There's no need to blame her, just inform her what she needs to do in future. Likewise there's no need to blame yourself as long as you get on with it now that the issue has proved unsustainable.
This will take some of your time, but that's what taking on an intern means. Short-term workers who can get on without taking up your time aren't called "interns", they're called "contractors", and you pay them ;-)
The same goes for attitude: she probably doesn't know that as a junior employee in your organisation she is not permitted to be relaxed, and is not permitted to treat the rest of you as she treats her peers in class. In some organisations that would be permitted, at least to an extent, but even if it wasn't everybody needs to learn things somehow. You're supervising her, so you have to tell her the rules. If you think that telling her the rules is "giving her a hard time" then you might need to reflect on whether the rules are good rules. You might like to tell her, "look, this is going to sound really unfair, and everyone struggles through it, but in order to prove yourself in a junior role there are certain hoops you need to jump through". Then she knows she's being tested here, she's not hanging out among friends.
So, accept that you must present her with the facts, and what's expected of her, plainly, by the end of tomorrow. I don't know how you can best present them because I don't know your organisation, but I'm confident you'll figure it out pretty quickly once you decide that's what you have to do.
Praise her as soon as she improves. Recognising what she does right will go a long way toward avoiding making this a hard time for her, and it's also an effective teaching method since both positive and negative feedback are required to learn what is good and bad.

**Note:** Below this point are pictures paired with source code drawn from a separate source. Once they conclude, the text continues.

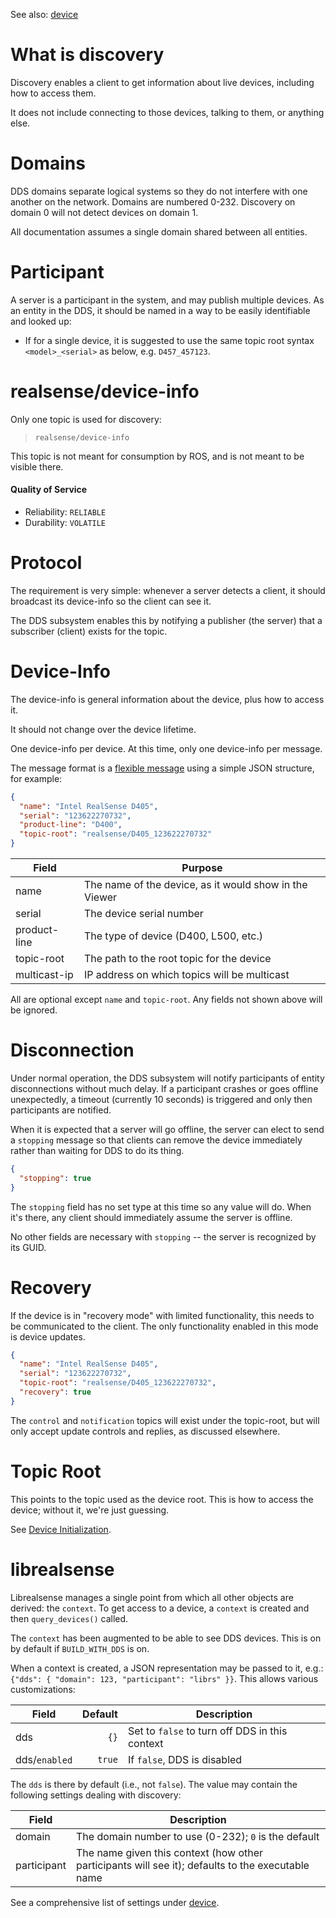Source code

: 
See also: [device](device.md)


# What is discovery

Discovery enables a client to get information about live devices, including how to access them.

It does not include connecting to those devices, talking to them, or anything else.


# Domains

DDS domains separate logical systems so they do not interfere with one another on the network. Domains are numbered 0-232. Discovery on domain 0 will not detect devices on domain 1.

All documentation assumes a single domain shared between all entities.


# Participant

A server is a participant in the system, and may publish multiple devices. As an entity in the DDS, it should be named in a way to be easily identifiable and looked up:

- If for a single device, it is suggested to use the same topic root syntax `<model>_<serial>` as below, e.g. `D457_457123`.


# realsense/device-info

Only one topic is used for discovery:

>`realsense/device-info`

This topic is not meant for consumption by ROS, and is not meant to be visible there.


#### Quality of Service

- Reliability: `RELIABLE`
- Durability: `VOLATILE`


# Protocol

The requirement is very simple: whenever a server detects a client, it should broadcast its device-info so the client can see it.

The DDS subsystem enables this by notifying a publisher (the server) that a subscriber (client) exists for the topic.


# Device-Info

The device-info is general information about the device, plus how to access it.

It should not change over the device lifetime.

One device-info per device. At this time, only one device-info per message.

The message format is a [flexible message](../include/realdds/topics/flexible/) using a simple JSON structure, for example:

```JSON
{
  "name": "Intel RealSense D405",
  "serial": "123622270732",
  "product-line": "D400",
  "topic-root": "realsense/D405_123622270732"
}
```

| Field        | Purpose                                                |
|--------------|--------------------------------------------------------|
| name         | The name of the device, as it would show in the Viewer |
| serial       | The device serial number                               |
| product-line | The type of device (D400, L500, etc.)                  |
| topic-root   | The path to the root topic for the device              |
| multicast-ip | IP address on which topics will be multicast           |

All are optional except `name` and `topic-root`. Any fields not shown above will be ignored.


# Disconnection

Under normal operation, the DDS subsystem will notify participants of entity disconnections without much delay. If a participant crashes or goes offline unexpectedly, a timeout (currently 10 seconds) is triggered and only then participants are notified.

When it is expected that a server will go offline, the server can elect to send a `stopping` message so that clients can remove the device immediately rather than waiting for DDS to do its thing.

```JSON
{
  "stopping": true
}
```

The `stopping` field has no set type at this time so any value will do. When it's there, any client should immediately assume the server is offline.

No other fields are necessary with `stopping` -- the server is recognized by its GUID.


# Recovery

If the device is in "recovery mode" with limited functionality, this needs to be communicated to the client. The only functionality enabled in this mode is device updates.

```JSON
{
  "name": "Intel RealSense D405",
  "serial": "123622270732",
  "topic-root": "realsense/D405_123622270732",
  "recovery": true
}
```

The `control` and `notification` topics will exist under the topic-root, but will only accept update controls and replies, as discussed elsewhere.


# Topic Root

This points to the topic used as the device root. This is how to access the device; without it, we're just guessing.

See [Device Initialization](initialization.md).


# librealsense

Librealsense manages a single point from which all other objects are derived: the `context`. To get access to a device, a `context` is created and then `query_devices()` called.

The `context` has been augmented to be able to see DDS devices. This is on by default if `BUILD_WITH_DDS` is on.

When a context is created, a JSON representation may be passed to it, e.g.: `{"dds": { "domain": 123, "participant": "librs" }}`. This allows various customizations:

| Field                | Default | Description                  |
|----------------------|--------:|------------------------------|
| dds                  | `{}`      | Set to `false` to turn off DDS in this context
| dds/`enabled`          | `true`    | If `false`, DDS is disabled

The `dds` is there by default (i.e., not `false`). The value may contain the following settings dealing with discovery:

| Field                | Description                            |
|----------------------|----------------------------------------|
| domain               | The domain number to use (0-232); `0` is the default
| participant          | The name given this context (how other participants will see it); defaults to the executable name

See a comprehensive list of settings under [device](device.md#Settings).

It's possible that she doesn't care about the role, doesn't care about what your company does, knows what she wants in a job and this isn't it, but her course has a forced labour component she can't avoid. There are still things you can teach her about how to be an employee, and maybe you can find something she would like to do, but if the situation sucks that badly from her POV before you even got involved then there's only so much you can do to mitigate it. However, I don't think you can fairly judge that based on her first task, so assume good faith on her part for now.